Remembering What is Essential
By Co-Director Marcy Jackson
I know better than I do, and this kind of slowing down helps me remember what I know and do that!
—Retreat participant, National Staff Development Conference
Sometimes it takes someone or something to stop us in our tracks long enough to get quiet, slow down, and remember what is essential. All kinds of things can do that—unexpected news, illness, loss, even winter! As I write this, the Midwest is in a deep freeze and the necessity of stopping and attending to the essentials of staying warm, making sure there is enough food and keeping your pipes from freezing is very real. But there is another way of slowing down and remembering what is core, what is real—one not born of catastrophe, but born of intention. We see this happen all the time in the work we do in “circles of trust.”
Last December, some colleagues and I led a pre-conference retreat at the annual meeting of the National Staff Development Council (NSDC). Our group of twenty-two participants were staff developers, curriculum specialists, teacher mentors, and school leaders from across the country. Several said they weren’t even staying for the NSDC conference and had only come for this retreat. For most of these folks, the stakes were very high—they are passionate educators who are trying to contribute their best “lights” in the midst of often untenable situations, leadership demands and dysfunction, and a fearful school culture focused primarily on raising test scores.
But that in and of itself was not that remarkable; it’s what we see all the time in our retreat groups. What was remarkable (at least to us and our typical way of doing things) was the setting in which we were attempting to create a quiet “space apart” for these participants to take an inward journey. To start with, our room had no windows and was right off the lobby of this grand hotel where 4,000 people were converging to sign in for the NSDC conference. Not only that, but the door to our room didn’t close fully, so the sounds in the foyer intruded, sometimes swelling to a cacophony.
Our space was anything but conducive to doing the work of “welcoming the soul and weaving community” that we were there to do! Still our little group stayed focused, leaning into the circle and each other, aware of the clamor just outside the door as well as inside our hearts. They had come for a reason: to listen to their own souls speak and to remember again what is essential.
The door became a metaphor for us. We reflected on the fact that rarely in life can you close a door completely in order to become focused, be in silence, and remember. And at the same time, without the intention to do so most of us rarely slow down enough to step out of the busy and chaotic “lobby” of our lives to go into a quieter room where we can hear ourselves think—and, often more importantly, feel. That’s what happened, against the odds, with this group of dedicated educators in December.
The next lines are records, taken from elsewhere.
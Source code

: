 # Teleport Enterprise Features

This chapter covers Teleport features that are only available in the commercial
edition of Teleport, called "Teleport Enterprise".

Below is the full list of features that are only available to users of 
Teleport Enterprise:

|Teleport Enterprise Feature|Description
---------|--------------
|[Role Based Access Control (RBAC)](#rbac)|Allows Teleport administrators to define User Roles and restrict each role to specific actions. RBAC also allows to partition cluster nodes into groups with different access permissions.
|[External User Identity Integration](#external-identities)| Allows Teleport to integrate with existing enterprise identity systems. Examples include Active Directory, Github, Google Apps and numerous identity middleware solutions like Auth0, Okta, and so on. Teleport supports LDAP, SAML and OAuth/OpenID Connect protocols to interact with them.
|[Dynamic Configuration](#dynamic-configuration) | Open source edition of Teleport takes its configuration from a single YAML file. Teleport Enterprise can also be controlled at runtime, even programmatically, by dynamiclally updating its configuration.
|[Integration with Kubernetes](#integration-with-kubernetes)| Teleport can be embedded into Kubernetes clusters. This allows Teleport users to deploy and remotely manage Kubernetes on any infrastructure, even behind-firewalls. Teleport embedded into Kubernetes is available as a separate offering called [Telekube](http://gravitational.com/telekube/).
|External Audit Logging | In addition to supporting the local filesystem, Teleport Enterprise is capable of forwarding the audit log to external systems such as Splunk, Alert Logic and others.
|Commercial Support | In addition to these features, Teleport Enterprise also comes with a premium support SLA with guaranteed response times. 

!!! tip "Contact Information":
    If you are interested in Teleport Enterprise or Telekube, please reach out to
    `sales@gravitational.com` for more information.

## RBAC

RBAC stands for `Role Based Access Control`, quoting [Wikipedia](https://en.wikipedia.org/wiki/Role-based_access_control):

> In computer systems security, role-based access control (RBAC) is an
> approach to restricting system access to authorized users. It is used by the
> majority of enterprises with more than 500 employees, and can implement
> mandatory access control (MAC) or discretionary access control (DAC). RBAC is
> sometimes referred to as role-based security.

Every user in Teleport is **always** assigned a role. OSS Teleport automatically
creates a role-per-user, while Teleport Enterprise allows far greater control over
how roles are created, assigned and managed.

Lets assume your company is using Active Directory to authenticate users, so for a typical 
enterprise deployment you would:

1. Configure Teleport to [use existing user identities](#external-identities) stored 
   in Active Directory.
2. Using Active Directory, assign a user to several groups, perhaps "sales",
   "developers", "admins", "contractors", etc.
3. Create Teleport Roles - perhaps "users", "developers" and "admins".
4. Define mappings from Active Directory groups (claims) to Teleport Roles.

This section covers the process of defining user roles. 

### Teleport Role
They walked through the door and, once inside, were able to bring their full attention to their own hearts and to each other.
While reflecting on doors I remembered a poem by Adrienne Rich that speaks of doors and our choice to go through them, or not:
Prospective Immigrants Please Note
Either you will
go through this door
or you will not go through.
If you go through
there is always the risk
of remembering your name.
Things look at you doubly
and you must look back
and let them happen.
If you do not go through
it is possible
to live worthily
to maintain your attitudes
to hold your position
to die bravely
but much will blind you,
much will evade you,
at what cost who knows?
The door itself
makes no promises.
It is only a door.
—Adrienne Rich, from Necessities of Life: Poems 1962-1965
Fundamentally interested in transformation as both a private and a public act, in a 1971 essay Rich writes:
…if the imagination is to transcend and transform experience, it has to question, to challenge, to conceive of alternatives, perhaps to the very life you are living at that moment.
For me, the NSDC retreat was a big reminder that conditions are rarely ideal or the circumstances altogether conducive to taking the time to slow down and walk into a quieter room. It’s our intention—and then acting as if “what we need is here” (to borrow a phrase from Wendell Berry)—that can make all the difference.